Work to be completed: Copy out all the entries word for word.

Dataset entries:
----
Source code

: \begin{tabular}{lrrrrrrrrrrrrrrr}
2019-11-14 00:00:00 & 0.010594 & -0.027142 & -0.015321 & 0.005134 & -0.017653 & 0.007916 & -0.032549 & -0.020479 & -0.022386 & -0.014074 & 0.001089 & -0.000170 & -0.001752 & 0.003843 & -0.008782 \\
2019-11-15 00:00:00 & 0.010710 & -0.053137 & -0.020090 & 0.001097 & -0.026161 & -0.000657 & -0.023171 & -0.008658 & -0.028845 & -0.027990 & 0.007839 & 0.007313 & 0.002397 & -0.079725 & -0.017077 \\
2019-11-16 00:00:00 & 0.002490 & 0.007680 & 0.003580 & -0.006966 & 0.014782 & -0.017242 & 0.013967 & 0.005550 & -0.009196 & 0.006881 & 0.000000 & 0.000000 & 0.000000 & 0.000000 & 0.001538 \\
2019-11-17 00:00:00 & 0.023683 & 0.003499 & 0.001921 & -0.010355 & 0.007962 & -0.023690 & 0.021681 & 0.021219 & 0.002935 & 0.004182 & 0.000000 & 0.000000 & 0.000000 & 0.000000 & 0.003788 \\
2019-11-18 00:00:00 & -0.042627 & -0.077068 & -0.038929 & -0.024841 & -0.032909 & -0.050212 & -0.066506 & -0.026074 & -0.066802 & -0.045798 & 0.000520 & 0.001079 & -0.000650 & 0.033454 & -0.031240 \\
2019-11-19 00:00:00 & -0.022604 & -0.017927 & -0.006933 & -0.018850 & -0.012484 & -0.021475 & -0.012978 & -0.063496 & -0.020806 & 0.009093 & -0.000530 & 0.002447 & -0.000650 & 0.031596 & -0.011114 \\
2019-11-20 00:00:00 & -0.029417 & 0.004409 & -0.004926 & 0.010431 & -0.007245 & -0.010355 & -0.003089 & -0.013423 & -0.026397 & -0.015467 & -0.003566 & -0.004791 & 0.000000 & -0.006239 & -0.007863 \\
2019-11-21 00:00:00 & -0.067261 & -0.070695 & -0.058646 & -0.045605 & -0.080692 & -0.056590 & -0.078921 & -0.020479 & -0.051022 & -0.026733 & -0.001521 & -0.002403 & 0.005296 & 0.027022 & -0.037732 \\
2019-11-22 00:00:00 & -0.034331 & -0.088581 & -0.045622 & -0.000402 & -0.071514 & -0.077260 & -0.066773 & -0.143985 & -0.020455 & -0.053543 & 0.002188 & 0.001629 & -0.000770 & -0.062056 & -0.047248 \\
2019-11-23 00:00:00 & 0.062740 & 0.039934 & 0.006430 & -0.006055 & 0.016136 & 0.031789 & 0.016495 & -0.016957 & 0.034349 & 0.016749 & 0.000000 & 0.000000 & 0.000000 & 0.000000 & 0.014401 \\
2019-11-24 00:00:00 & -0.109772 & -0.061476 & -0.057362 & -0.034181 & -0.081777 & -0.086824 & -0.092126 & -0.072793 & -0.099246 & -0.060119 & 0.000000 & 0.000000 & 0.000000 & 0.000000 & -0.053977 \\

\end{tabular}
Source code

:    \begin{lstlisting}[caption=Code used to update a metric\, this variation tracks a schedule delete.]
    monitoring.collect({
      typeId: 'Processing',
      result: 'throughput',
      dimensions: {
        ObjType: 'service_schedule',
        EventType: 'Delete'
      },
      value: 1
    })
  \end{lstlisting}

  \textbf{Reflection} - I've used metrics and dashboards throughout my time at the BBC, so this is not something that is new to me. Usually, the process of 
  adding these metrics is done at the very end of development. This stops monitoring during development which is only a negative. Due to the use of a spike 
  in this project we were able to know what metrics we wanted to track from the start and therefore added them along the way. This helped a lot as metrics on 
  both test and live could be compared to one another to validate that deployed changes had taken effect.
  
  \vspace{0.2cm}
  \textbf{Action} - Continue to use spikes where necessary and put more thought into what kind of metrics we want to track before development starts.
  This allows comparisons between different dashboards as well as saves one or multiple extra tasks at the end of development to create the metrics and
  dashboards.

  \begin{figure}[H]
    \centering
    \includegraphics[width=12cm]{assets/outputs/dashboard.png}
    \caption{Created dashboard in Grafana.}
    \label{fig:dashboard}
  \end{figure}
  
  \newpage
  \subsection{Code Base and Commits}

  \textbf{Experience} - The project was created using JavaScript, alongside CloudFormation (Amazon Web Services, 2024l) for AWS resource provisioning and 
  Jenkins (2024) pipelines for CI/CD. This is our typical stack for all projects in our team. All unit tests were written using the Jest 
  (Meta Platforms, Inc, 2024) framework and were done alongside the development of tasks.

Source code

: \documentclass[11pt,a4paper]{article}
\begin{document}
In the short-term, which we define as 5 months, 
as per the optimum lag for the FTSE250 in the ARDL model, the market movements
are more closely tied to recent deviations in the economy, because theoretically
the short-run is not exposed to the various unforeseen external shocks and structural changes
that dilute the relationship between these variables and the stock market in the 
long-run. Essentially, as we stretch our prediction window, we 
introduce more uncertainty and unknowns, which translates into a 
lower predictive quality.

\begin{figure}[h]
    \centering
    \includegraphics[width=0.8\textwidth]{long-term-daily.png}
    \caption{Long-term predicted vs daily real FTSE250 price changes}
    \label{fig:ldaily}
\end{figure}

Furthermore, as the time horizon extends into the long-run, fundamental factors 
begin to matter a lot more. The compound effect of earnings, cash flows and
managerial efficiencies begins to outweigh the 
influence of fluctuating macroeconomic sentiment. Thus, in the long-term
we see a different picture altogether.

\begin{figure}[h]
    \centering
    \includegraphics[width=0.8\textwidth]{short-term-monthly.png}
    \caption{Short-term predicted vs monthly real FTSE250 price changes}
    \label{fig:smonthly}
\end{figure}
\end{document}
----
Answer for the task:
Source code

: \begin{tabular}{lrrrrrrrrrrrrrrr}
2019-11-14 00:00:00 & 0.010594 & -0.027142 & -0.015321 & 0.005134 & -0.017653 & 0.007916 & -0.032549 & -0.020479 & -0.022386 & -0.014074 & 0.001089 & -0.000170 & -0.001752 & 0.003843 & -0.008782 \\
2019-11-15 00:00:00 & 0.010710 & -0.053137 & -0.020090 & 0.001097 & -0.026161 & -0.000657 & -0.023171 & -0.008658 & -0.028845 & -0.027990 & 0.007839 & 0.007313 & 0.002397 & -0.079725 & -0.017077 \\
2019-11-16 00:00:00 & 0.002490 & 0.007680 & 0.003580 & -0.006966 & 0.014782 & -0.017242 & 0.013967 & 0.005550 & -0.009196 & 0.006881 & 0.000000 & 0.000000 & 0.000000 & 0.000000 & 0.001538 \\
2019-11-17 00:00:00 & 0.023683 & 0.003499 & 0.001921 & -0.010355 & 0.007962 & -0.023690 & 0.021681 & 0.021219 & 0.002935 & 0.004182 & 0.000000 & 0.000000 & 0.000000 & 0.000000 & 0.003788 \\
2019-11-18 00:00:00 & -0.042627 & -0.077068 & -0.038929 & -0.024841 & -0.032909 & -0.050212 & -0.066506 & -0.026074 & -0.066802 & -0.045798 & 0.000520 & 0.001079 & -0.000650 & 0.033454 & -0.031240 \\
2019-11-19 00:00:00 & -0.022604 & -0.017927 & -0.006933 & -0.018850 & -0.012484 & -0.021475 & -0.012978 & -0.063496 & -0.020806 & 0.009093 & -0.000530 & 0.002447 & -0.000650 & 0.031596 & -0.011114 \\
2019-11-20 00:00:00 & -0.029417 & 0.004409 & -0.004926 & 0.010431 & -0.007245 & -0.010355 & -0.003089 & -0.013423 & -0.026397 & -0.015467 & -0.003566 & -0.004791 & 0.000000 & -0.006239 & -0.007863 \\
2019-11-21 00:00:00 & -0.067261 & -0.070695 & -0.058646 & -0.045605 & -0.080692 & -0.056590 & -0.078921 & -0.020479 & -0.051022 & -0.026733 & -0.001521 & -0.002403 & 0.005296 & 0.027022 & -0.037732 \\
2019-11-22 00:00:00 & -0.034331 & -0.088581 & -0.045622 & -0.000402 & -0.071514 & -0.077260 & -0.066773 & -0.143985 & -0.020455 & -0.053543 & 0.002188 & 0.001629 & -0.000770 & -0.062056 & -0.047248 \\
2019-11-23 00:00:00 & 0.062740 & 0.039934 & 0.006430 & -0.006055 & 0.016136 & 0.031789 & 0.016495 & -0.016957 & 0.034349 & 0.016749 & 0.000000 & 0.000000 & 0.000000 & 0.000000 & 0.014401 \\
2019-11-24 00:00:00 & -0.109772 & -0.061476 & -0.057362 & -0.034181 & -0.081777 & -0.086824 & -0.092126 & -0.072793 & -0.099246 & -0.060119 & 0.000000 & 0.000000 & 0.000000 & 0.000000 & -0.053977 \\

\end{tabular}
Source code

:    \begin{lstlisting}[caption=Code used to update a metric\, this variation tracks a schedule delete.]
    monitoring.collect({
      typeId: 'Processing',
      result: 'throughput',
      dimensions: {
        ObjType: 'service_schedule',
        EventType: 'Delete'
      },
      value: 1
    })
  \end{lstlisting}

  \textbf{Reflection} - I've used metrics and dashboards throughout my time at the BBC, so this is not something that is new to me. Usually, the process of 
  adding these metrics is done at the very end of development. This stops monitoring during development which is only a negative. Due to the use of a spike 
  in this project we were able to know what metrics we wanted to track from the start and therefore added them along the way. This helped a lot as metrics on 
  both test and live could be compared to one another to validate that deployed changes had taken effect.
  
  \vspace{0.2cm}
  \textbf{Action} - Continue to use spikes where necessary and put more thought into what kind of metrics we want to track before development starts.
  This allows comparisons between different dashboards as well as saves one or multiple extra tasks at the end of development to create the metrics and
  dashboards.

  \begin{figure}[H]
    \centering
    \includegraphics[width=12cm]{assets/outputs/dashboard.png}
    \caption{Created dashboard in Grafana.}
    \label{fig:dashboard}
  \end{figure}
  
  \newpage
  \subsection{Code Base and Commits}

  \textbf{Experience} - The project was created using JavaScript, alongside CloudFormation (Amazon Web Services, 2024l) for AWS resource provisioning and 
  Jenkins (2024) pipelines for CI/CD. This is our typical stack for all projects in our team. All unit tests were written using the Jest 
  (Meta Platforms, Inc, 2024) framework and were done alongside the development of tasks.

Source code

: \documentclass[11pt,a4paper]{article}
\begin{document}
In the short-term, which we define as 5 months, 
as per the optimum lag for the FTSE250 in the ARDL model, the market movements
are more closely tied to recent deviations in the economy, because theoretically
the short-run is not exposed to the various unforeseen external shocks and structural changes
that dilute the relationship between these variables and the stock market in the 
long-run. Essentially, as we stretch our prediction window, we 
introduce more uncertainty and unknowns, which translates into a 
lower predictive quality.

\begin{figure}[h]
    \centering
    \includegraphics[width=0.8\textwidth]{long-term-daily.png}
    \caption{Long-term predicted vs daily real FTSE250 price changes}
    \label{fig:ldaily}
\end{figure}

Furthermore, as the time horizon extends into the long-run, fundamental factors 
begin to matter a lot more. The compound effect of earnings, cash flows and
managerial efficiencies begins to outweigh the 
influence of fluctuating macroeconomic sentiment. Thus, in the long-term
we see a different picture altogether.

\begin{figure}[h]
    \centering
    \includegraphics[width=0.8\textwidth]{short-term-monthly.png}
    \caption{Short-term predicted vs monthly real FTSE250 price changes}
    \label{fig:smonthly}
\end{figure}
\end{document}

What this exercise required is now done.